|Posted on January 8, 2014 at 3:45 PM|
As we enter the new year, many of us are feeling a little bigger and maybe more sluggish than when we entered the Holiday season. Perhaps we ate just a few too many cookies or too many helpings of green bean casserole. Maybe we were just too busy to exercise. Whatever the case may be, here are a few tips on getting the new year off to a good start.
1. Choose good food habits. Select one bad habit you would like to change and replace it with a good habit. Maybe try less soda/pop and drink more water. Or eat less chips and increase whole grains. Perhaps the habit could include eating meals at regular times. Commit to changing one thing for at least a month or two. Once you’ve changed your habit, it won’t take much self-control to maintain.
2. Try to eat 6-8 fruits and vegetables a day. If you normally only eat 1-2 servings, slowly increase your intake so it doesn’t become a drastic change in order to help fruits and veggies be a part of your regular diet. Of course, adding 6-8 servings is ok to start right away also.
3. Increase fiber to 25-30 g. per day. Eat foods such as whole grains, sprouted grains, beans, nuts, seeds and fruits and vegetables to help get adequate fiber intake. Proper fiber intake helps with weight loss, blood sugar regulation, and prevention of constipation, diarrhea, and other bowl problems.

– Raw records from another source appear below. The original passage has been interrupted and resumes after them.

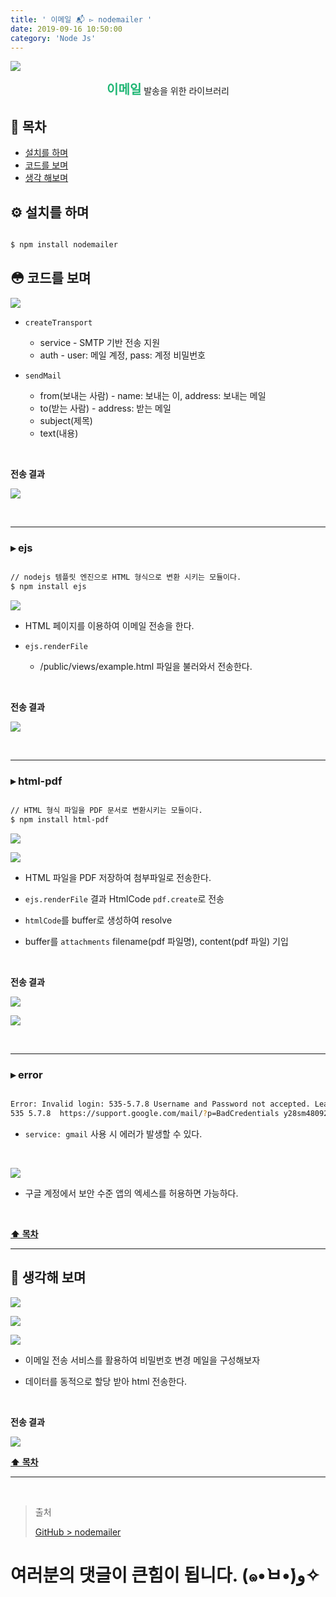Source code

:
 ```yaml
---
title: ' 이메일 📬 ▻ nodemailer '
date: 2019-09-16 10:50:00
category: 'Node Js'
---
```


![](./images/nodemailer/logo.png)

<center><strong style="color:#1FB674; font-size: 20px;">이메일</strong> 발송을 위한 라이브러리</center>

## **💎 목차**

- [설치를 하며](#️-설치를-하며)
- [코드를 보며](#-코드를-보며)
- [생각 해보며](#-생각해-보며)

## **⚙️ 설치를 하며**

```sh

$ npm install nodemailer

```

## **😳 코드를 보며**

![](./images/nodemailer/1.example.png)
<br />

- `createTransport`

  - service - SMTP 기반 전송 지원
  - auth - user: 메일 계정, pass: 계정 비밀번호

- `sendMail`
  - from(보내는 사람) - name: 보내는 이, address: 보내는 메일
  - to(받는 사람) - address: 받는 메일
  - subject(제목)
  - text(내용)

<br />

**전송 결과**

![](./images/nodemailer/1.result.png)
<br />

<br />
<hr />

### ▸ ejs

```sh

// nodejs 템플릿 엔진으로 HTML 형식으로 변환 시키는 모듈이다.
$ npm install ejs

```

![](./images/nodemailer/2.example.png)
<br />

- HTML 페이지를 이용하여 이메일 전송을 한다.

- `ejs.renderFile`
  - /public/views/example.html 파일을 불러와서 전송한다.

<br />

**전송 결과**

![](./images/nodemailer/2.result.png)
<br />

<br />
<hr />

### ▸ html-pdf

```sh

// HTML 형식 파일을 PDF 문서로 변환시키는 모듈이다.
$ npm install html-pdf

```

![](./images/nodemailer/3-1.example.png)
<br />

![](./images/nodemailer/3-2.example.png)
<br />

- HTML 파일을 PDF 저장하여 첨부파일로 전송한다.

- `ejs.renderFile` 결과 HtmlCode `pdf.create`로 전송

- `htmlCode`를 buffer로 생성하여 resolve

- buffer를 `attachments` filename(pdf 파일명), content(pdf 파일) 기입

<br />

**전송 결과**

![](./images/nodemailer/3-1.result.png)
<br />

![](./images/nodemailer/3-2.result.png)
<br />

<br />
<hr />

### ▸ error

```sh

Error: Invalid login: 535-5.7.8 Username and Password not accepted. Learn more at
535 5.7.8  https://support.google.com/mail/?p=BadCredentials y28sm48092065pfq.48 - gsmtp

```

- `service: gmail` 사용 시 에러가 발생할 수 있다.

<br />

![](./images/nodemailer/solution.png)
<br />

- 구글 계정에서 보안 수준 앱의 엑세스를 허용하면 가능하다.

<br />

**[⬆ 목차](#-목차)**

---

## **🤔 생각해 보며**

![](./images/nodemailer/4-1.example.png)
<br />

![](./images/nodemailer/4-2.example.png)
<br />

![](./images/nodemailer/4-3.example.png)
<br />

- 이메일 전송 서비스를 활용하여 비밀번호 변경 메일을 구성해보자

- 데이터를 동적으로 할당 받아 html 전송한다.

<br />

**전송 결과**

![](./images/nodemailer/4.result.png)
<br />

**[⬆ 목차](#-목차)**

---

<br />

> 출처
>
> <a href="https://github.com/bynodejs/nodemailer" target="_blank">GitHub > nodemailer</a>

# 여러분의 댓글이 큰힘이 됩니다. (๑•̀ㅂ•́)و✧
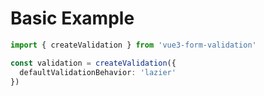 # Basic Example

```ts
import { createValidation } from 'vue3-form-validation'

const validation = createValidation({
  defaultValidationBehavior: 'lazier'
})
```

4. Commit to eating less processed, packaged, canned or boxed foods.Select foods from the outer isles of the grocery store. Use fresh foods in your cooking. If you cook only one or two days a week, try to cook four. If you cook four, try to cook six. This will help you take control of what you eat and the ingredients that you consume.
5. Aim to exercise at least 30 minutes per day. This could include a walk with a friend, swimming, playing tag with kids or grandkids, go for a hike, watch an exercise video, shovel snow or crank up the music and dance, just to name a few. Make the exercise something fun that you will look forward to doing. If the exercise is something that is just added to your list or not enjoyable, you will be more likely to put it off.
6. Limit your sugar intake. The American Heart Association recommends that the sugar intake for adult women is 5 teaspoons (20 grams) of sugar per day, for adult men, it’s 9 teaspoons (36 grams) daily, and for children, it's 3 teaspoons (12 grams) a day. Sugar doesn't contribute nutritionally to our diets but adds many added calories that can lead to excess weight and obesity.